People v. Gherna

182 P.2d 331, 80 Cal. App. 2d 519, 1947 Cal. App. LEXIS 986
CourtCalifornia Court of Appeal
DecidedJune 23, 1947
DocketCrim. 4097
StatusPublished
Cited by5 cases

This text of 182 P.2d 331 (People v. Gherna) is published on Counsel Stack Legal Research, covering California Court of Appeal primary law. Counsel Stack provides free access to over 12 million legal documents including statutes, case law, regulations, and constitutions.

Bluebook
People v. Gherna, 182 P.2d 331, 80 Cal. App. 2d 519, 1947 Cal. App. LEXIS 986 (Cal. Ct. App. 1947).

Opinion

YORK, P. J.

Defendant, under a plea of not guilty, was convicted by the court, sitting without a jury, of a violation *520 of section 503 of the Vehicle Code, as charged in count two of the information. He was adjudged not guilty on count one which charged grand theft, and was sentenced to the county jail for one year; the execution of such sentence was suspended, and defendant was granted probation for a period of three years upon condition that he pay a fine of $200, refrain from the use of intoxicating liquor and remain out of places where liquor is served. Defendant had also pleaded not guilty by reason of insanity, which plea he withdrew after two psychiatrists appointed by the court to examine defendant as to his sanity had testified in his behalf.

The instant appeal is from the judgment of conviction and from the order denying his motion for a new trial.

It appears from the record that appellant and his cousin, Tony Joe Espinosa, were together during all of the evening of May 1, 1946, and had been at a bar where appellant drank some wine and beer. About 11 p. m. that night they were involved in an accident under the following circumstances; Espinosa was driving a tractor in which appellant and a young lady were passengers and they ran out of gas, whereupon Espinosa pulled to the side of Rosecrans Avenue about 100 yards east of Prairie Avenue in the county of Los Angeles, and the boys got out of the tractor leaving the young lady in the cab.
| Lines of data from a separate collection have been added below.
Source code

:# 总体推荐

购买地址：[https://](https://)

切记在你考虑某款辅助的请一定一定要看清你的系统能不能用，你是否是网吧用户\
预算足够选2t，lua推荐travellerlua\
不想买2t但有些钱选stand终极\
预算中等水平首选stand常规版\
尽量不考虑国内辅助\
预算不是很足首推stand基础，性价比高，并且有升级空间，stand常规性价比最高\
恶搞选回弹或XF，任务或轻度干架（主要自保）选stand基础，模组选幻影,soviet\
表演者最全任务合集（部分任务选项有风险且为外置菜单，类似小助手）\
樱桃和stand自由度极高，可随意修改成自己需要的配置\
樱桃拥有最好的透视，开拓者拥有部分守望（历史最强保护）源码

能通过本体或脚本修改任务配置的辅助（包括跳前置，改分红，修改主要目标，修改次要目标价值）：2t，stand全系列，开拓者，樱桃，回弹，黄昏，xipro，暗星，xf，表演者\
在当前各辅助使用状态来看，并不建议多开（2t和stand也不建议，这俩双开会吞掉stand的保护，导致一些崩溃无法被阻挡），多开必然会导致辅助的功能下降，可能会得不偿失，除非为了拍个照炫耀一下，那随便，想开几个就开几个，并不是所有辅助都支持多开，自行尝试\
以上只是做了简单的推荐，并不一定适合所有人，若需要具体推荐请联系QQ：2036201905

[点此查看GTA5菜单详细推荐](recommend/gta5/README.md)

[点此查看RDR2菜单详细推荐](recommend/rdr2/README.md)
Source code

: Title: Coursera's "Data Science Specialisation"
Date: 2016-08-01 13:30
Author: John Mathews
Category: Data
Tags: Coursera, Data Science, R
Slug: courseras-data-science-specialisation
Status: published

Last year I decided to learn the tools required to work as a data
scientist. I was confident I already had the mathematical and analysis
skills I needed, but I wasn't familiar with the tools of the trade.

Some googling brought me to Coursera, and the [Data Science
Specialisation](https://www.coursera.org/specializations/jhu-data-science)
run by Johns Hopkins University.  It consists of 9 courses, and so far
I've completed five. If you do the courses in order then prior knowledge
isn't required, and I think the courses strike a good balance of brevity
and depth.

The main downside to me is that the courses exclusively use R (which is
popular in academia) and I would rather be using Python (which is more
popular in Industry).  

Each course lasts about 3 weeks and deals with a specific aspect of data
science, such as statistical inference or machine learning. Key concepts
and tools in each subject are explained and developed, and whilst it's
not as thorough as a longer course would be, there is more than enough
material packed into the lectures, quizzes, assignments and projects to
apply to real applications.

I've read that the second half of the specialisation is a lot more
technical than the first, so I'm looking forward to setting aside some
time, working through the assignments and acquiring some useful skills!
As appellant was siphoning gasoline from the back tank to put in the side tank to enable them to get to a service station, an automobile collided with the rear of the truck and tractor knocking both boys up on the tank and the girl out of the cab. Shortly after the collision, State Highway Patrolman White and Cooper arrived on the scene ; made a routine check-up and left to call a tow truck. Said officers later returned to the scene of the accident and parked their car on the south shoulder of Rosecrans about 15 or 20 feet behind Espinosa’s tractor and truck and headed in the same direction “with the lights on floodlighting the accident scene and the red light pointing to the rear.” At this time, appellant was “down at the corner” a couple of hundred yards away, trying to get a ride from a motorist. While the two officers, Espinosa and the driver of the car which collided with the tractor were standing talking at the scene of the accident, (in the words of Espinosa) “all of a sudden a police ear drove by, it was the same police car that the officers had just parked and it drove by with all the lights on it, everything, the headlights, and one of the officers said to the other, ‘Isn’t that our car?’ And the officer said, ‘I believe *521 it is.’ He said, ‘What will we do?’ And they stood sort of helpless for a moment”; that within two or three minutes the officers flagged down a passing automobile and started in pursuit of the police ear, which they caught at Eosecrans and Figueroa three and three tenths miles from their starting point. Officer Cooper testified that “the ear was stopped at the intersection of Eosecrans and Figueroa when we came up with it . . . and a man in soldier’s uniform was running away from the car”; that appellant was about 15 or 20 feet from the police car when the officers arrested him.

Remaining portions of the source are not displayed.